In early June of this year, a heavy rainstorm washed out part of Route 186 in Gouldsboro and multiple roads in western Washington County. Then in late October, another storm caused extensive water damage to roads in and around Camden and Rockport.

In each case inadequate drainage along and under roadways, caused in part by clogged culverts, helped aggravate flooding that caused sections of road to wash away in the deluge.

The issue of outdated culverts — a tunnel or open drain that carries water under a roadway — in Maine has come under greater scrutiny in recent years both because of increasingly heavier rainstorms and their impact on fish populations. As a result, conservation groups, municipalities and state agencies in Maine are focusing more on upgrading how rainwater is channeled under roadways as a way to mitigate the effects of climate change.

But it’s not just road washouts they are concerned with. Sarah Haggerty, a conservation biologist for Maine Audubon who leads the organization’s Stream Smart program, said roadside flooding caused by constricted or blocked culverts can cause environmental damage even when a road stays fully intact.

Flooding can sweep up trash that collects along roadways as well as spilled automotive fluids, remnants of de-icing agents and even plastic microparticles from tires, depositing it into waterways and downstream habitats.

And a washout often goes beyond the inconvenience it poses to motorists or nearby residents. Sections of road that end up in a stream bed can alter fish passage and pollute the stream, she said.

“All that fill you’re replacing is in the stream now,” Haggerty said. “You’re changing the bottom of the stream. You’re changing the way the stream actually functions.”

Sometimes, if the washout occurs on a private road, residents decide to simply put the road back the way it was, complete with the same piece of old drain pipe that washed downstream, because of the high cost of upgrading the stream crossing, she said.

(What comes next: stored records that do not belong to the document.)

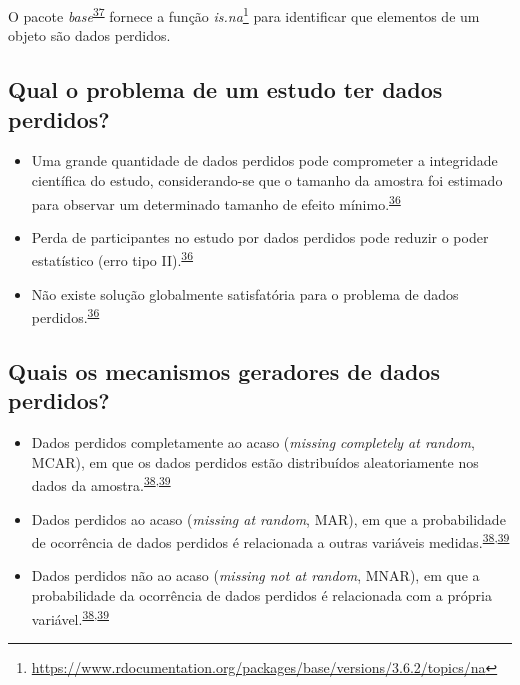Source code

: \documentclass[
  a4paper,
]{book}
\renewcommand{\href}[2]{#2\footnote{\url{#1}}}
\newenvironment{infobox}[1]
  {
  \begin{itemize}
  \renewcommand{\labelitemi}{
    \raisebox{-.7\height}[0pt][0pt]{
      {\setkeys{Gin}{width=3em,keepaspectratio}
        \texttt{[image: \#1]}}
    }
  }
  \setlength{\fboxsep}{1em}
  \begin{blackbox}
  \item
  }
  {
  \end{blackbox}
  \end{itemize}
  }
\begin{document}
\begin{infobox}{images/Rlogo}
O pacote \emph{base}\textsuperscript{\protect\hyperlink{ref-base-2}{37}} fornece a função \href{https://www.rdocumentation.org/packages/base/versions/3.6.2/topics/na}{\emph{is.na}} para identificar que elementos de um objeto são dados perdidos.

\end{infobox}

\hypertarget{qual-o-problema-de-um-estudo-ter-dados-perdidos}{%
\subsection{Qual o problema de um estudo ter dados perdidos?}\label{qual-o-problema-de-um-estudo-ter-dados-perdidos}}

\begin{itemize}
\item
  Uma grande quantidade de dados perdidos pode comprometer a integridade científica do estudo, considerando-se que o tamanho da amostra foi estimado para observar um determinado tamanho de efeito mínimo.\textsuperscript{\protect\hyperlink{ref-Altman2007}{36}}
\item
  Perda de participantes no estudo por dados perdidos pode reduzir o poder estatístico (erro tipo II).\textsuperscript{\protect\hyperlink{ref-Altman2007}{36}}
\item
  Não existe solução globalmente satisfatória para o problema de dados perdidos.\textsuperscript{\protect\hyperlink{ref-Altman2007}{36}}
\end{itemize}

\hypertarget{quais-os-mecanismos-geradores-de-dados-perdidos}{%
\subsection{Quais os mecanismos geradores de dados perdidos?}\label{quais-os-mecanismos-geradores-de-dados-perdidos}}

\begin{itemize}
\item
  Dados perdidos completamente ao acaso (\emph{missing completely at random}, MCAR), em que os dados perdidos estão distribuídos aleatoriamente nos dados da amostra.\textsuperscript{\protect\hyperlink{ref-Heymans2022}{38},\protect\hyperlink{ref-carpenter2021}{39}}
\item
  Dados perdidos ao acaso (\emph{missing at random}, MAR), em que a probabilidade de ocorrência de dados perdidos é relacionada a outras variáveis medidas.\textsuperscript{\protect\hyperlink{ref-Heymans2022}{38},\protect\hyperlink{ref-carpenter2021}{39}}
\item
  Dados perdidos não ao acaso (\emph{missing not at random}, MNAR), em que a probabilidade da ocorrência de dados perdidos é relacionada com a própria variável.\textsuperscript{\protect\hyperlink{ref-Heymans2022}{38},\protect\hyperlink{ref-carpenter2021}{39}}
\end{itemize}
\end{document}
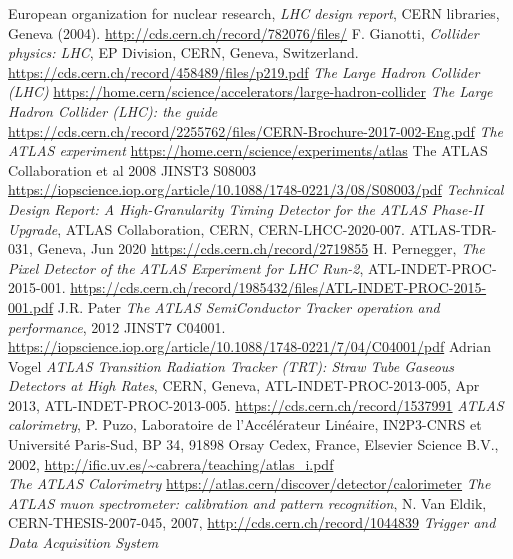 \documentclass[a4paper, oneside, 11pt, openright]{book}
\begin{document}
\begin{thebibliography}{32}
			 European organization for nuclear research, \textit{LHC design report}, CERN libraries, Geneva (2004). \url{http://cds.cern.ch/record/782076/files/}
			 F. Gianotti, \textit{Collider physics: LHC}, EP Division, CERN, Geneva, Switzerland. \url{https://cds.cern.ch/record/458489/files/p219.pdf}
			\textit{The Large Hadron Collider (LHC)}
			\url{https://home.cern/science/accelerators/large-hadron-collider}
			\textit{The Large Hadron Collider (LHC): the guide}
			\url{https://cds.cern.ch/record/2255762/files/CERN-Brochure-2017-002-Eng.pdf}
			\textit{The ATLAS experiment}
			\url{https://home.cern/science/experiments/atlas}
			  The ATLAS Collaboration et al 2008 JINST3 S08003
			\url{https://iopscience.iop.org/article/10.1088/1748-0221/3/08/S08003/pdf}
			\textit{Technical Design Report:  A High-Granularity Timing Detector for the ATLAS Phase-II Upgrade}, ATLAS Collaboration, CERN, CERN-LHCC-2020-007. ATLAS-TDR-031, Geneva, Jun 2020
			\url{https://cds.cern.ch/record/2719855}
			 H. Pernegger, \textit{The Pixel Detector of the ATLAS Experiment for LHC Run-2}, ATL-INDET-PROC-2015-001. \url{https://cds.cern.ch/record/1985432/files/ATL-INDET-PROC-2015-001.pdf}
			 J.R. Pater \textit{The ATLAS SemiConductor Tracker operation and performance}, 2012 JINST7 C04001. \url{https://iopscience.iop.org/article/10.1088/1748-0221/7/04/C04001/pdf}
			 Adrian Vogel \textit{ATLAS Transition Radiation Tracker (TRT): Straw Tube Gaseous Detectors at High Rates}, CERN,
			Geneva, ATL-INDET-PROC-2013-005, Apr 2013, ATL-INDET-PROC-2013-005. \url{https://cds.cern.ch/record/1537991}
			\textit{ATLAS calorimetry}, P. Puzo, Laboratoire de l’Accélérateur Linéaire, IN2P3-CNRS et Université Paris-Sud, BP 34, 91898 Orsay Cedex, France, Elsevier Science B.V., 2002,
			\url{http://ific.uv.es/~cabrera/teaching/atlas_i.pdf}\\
			\textit{The ATLAS Calorimetry}
			\url{https://atlas.cern/discover/detector/calorimeter}
			\textit{The ATLAS muon spectrometer: calibration and pattern recognition}, N. Van Eldik, CERN-THESIS-2007-045, 2007,
			\url{http://cds.cern.ch/record/1044839}
			\textit{Trigger and Data Acquisition System}

\end{thebibliography}
\end{document}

Then, if another heavy rain comes along and causes another washout, the process of the road eroding into the streambed plays out again.

Haggerty acknowledged that, for many people, the urge to repair the road as quickly as possible is strong, especially if it cuts them off from their house or creates a long, inconvenient detour for them to get to their destination. But, over time, such quick repairs exacerbate the problem and add to the eventual expense.

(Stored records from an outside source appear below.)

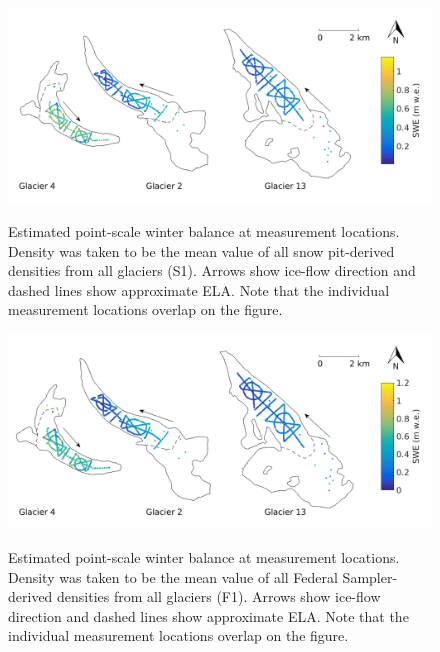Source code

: \documentclass{sfuthesis}
\begin{document}
\begin{figure}[H]
	\centering
	\includegraphics[width = \textwidth]{SWEmap_opt2.png}\\
	\caption{Estimated point-scale winter balance at measurement locations. Density was taken to be the mean value of all snow pit-derived densities from all glaciers (S1). Arrows show ice-flow direction and dashed lines show approximate ELA. Note that the individual measurement locations overlap on the figure.}
	\label{fig:SWEmap_S1}
\end{figure}

\begin{figure}[H]
	\centering
	\includegraphics[width = \textwidth]{SWEmap_opt3.png}\\
	\caption{Estimated point-scale winter balance at measurement locations. Density was taken to be the mean value of all Federal Sampler-derived densities from all glaciers (F1). Arrows show ice-flow direction and dashed lines show approximate ELA. Note that the individual measurement locations overlap on the figure.}
	\label{fig:SWEmap_F1}
\end{figure}
\end{document}
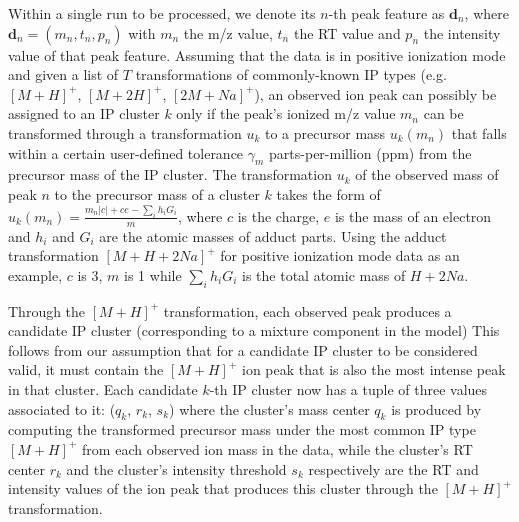 Within a single run to be processed, we denote its $n$-th peak feature as $\textbf{d}_n$, where $\boldsymbol{d}_n=(m_n,t_n,p_n)$ with $m_n$ the m/z value, $t_n$ the RT value and $p_n$ the intensity value of that peak feature. Assuming that the data is in positive ionization mode and given a list of $T$ transformations of commonly-known IP types (e.g. $[M+H]^+$, $[M+2H]^+$, $[2M+Na]^+$), an observed ion peak can possibly be assigned to an IP cluster $k$ only if the peak's ionized m/z value $m_n $ can be transformed through a transformation $u_k$ to a precursor mass $u_k(m_n)$ that falls within a certain user-defined tolerance $\gamma_m$ parts-per-million (ppm) from the precursor mass of the IP cluster. The transformation $u_k$ of the observed mass of peak $n$ to the precursor mass of a cluster $k$ takes the form of $u_k(m_n) = \frac{m_n|c|+ce-\sum_{i} h_i G_i}{m}$, where $c$ is the charge, $e$ is the mass of an electron and $h_i$ and $G_i$ are the atomic masses of adduct parts. Using the adduct transformation $[M+H+2Na]^+$ for positive ionization mode data as an example, $c$ is 3, $m$ is 1 while $\sum_{i} h_i G_i$ is the total atomic mass of $H+2Na$. 

Through the $[M+H]^+$ transformation, each observed peak produces a candidate IP cluster (corresponding to a mixture component in the model)  This follows from our assumption that for a candidate IP cluster to be considered valid, it must contain the $[M+H]^+$ ion peak that is also the most intense peak in that cluster. Each candidate $k$-th IP cluster now has a tuple of three values associated to it: ($q_k$, $r_k$, $s_k$) where the cluster's mass center $q_k$ is produced by computing the transformed precursor mass under the most common IP type $[M+H]^+$ from each observed ion mass in the data, while the cluster's RT center $r_k$ and the cluster's intensity threshold $s_k$ respectively are the RT and intensity values of the ion peak that produces this cluster through the $[M+H]^+$ transformation.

Reusing a culvert or replacing it with one the same size is only a short term fix that will have to be repeated, Haggerty said. A better fix is to install a bigger culvert or a small bridge to carry traffic over the drainage area. While those cost more in the short term, over time the costs will be cheaper since the work won’t have to be repeated.

The Maine Department of Transportation has a list of local projects aimed at fixing drainage problems before roads are washed away. In Bar Harbor, some downtown roadside drainage improvements along Route 3 and the replacement of a large culvert where Kittredge Brook runs under Route 102 near Somesville are earmarked. Bethany Leavitt, the town’s public works director, said culvert replacement projects also are on the town’s list of improvements to be made.

Leavitt, who started her job in Bar Harbor nearly two years ago, said she has tried to take a more empirical, proactive stance on addressing the town’s more urgent infrastructure needs, which include handling storms that dump heavier amounts of rain.

Where once the town would assume culverts were fine until they obviously weren’t, Leavitt said she is trying to use data to determine when they should be replaced.

“As we prepare for projects, which typically have been more conditions-driven, I’m hoping to use more of a data-driven approach,” Leavitt said. “We’ve just started discussions on planning for a more resilient system” for stormwater runoff.

She said the town’s roads crew is planning to replace several culverts along Sand Point Road in the coming year.

Jarod Farn-Guillette, director of the Hancock County Planning Commission, said that the issue of inadequate road drainage is not specific to coastal Maine, where offshore storms often bring heavy rainfalls. He noted the Maine Stream Habitat Viewer — an online interactive map maintained by a collaborative group of state and federal agencies, private businesses and non-governmental organizations — has hundreds if not thousands of colored dots in all developed parts of the state that show where streams have difficulty flowing under roads, usually because of blocked or insufficient culverts.

“There’s a number of them,” Farn-Guillette said. “There are several that are considered complete barriers.”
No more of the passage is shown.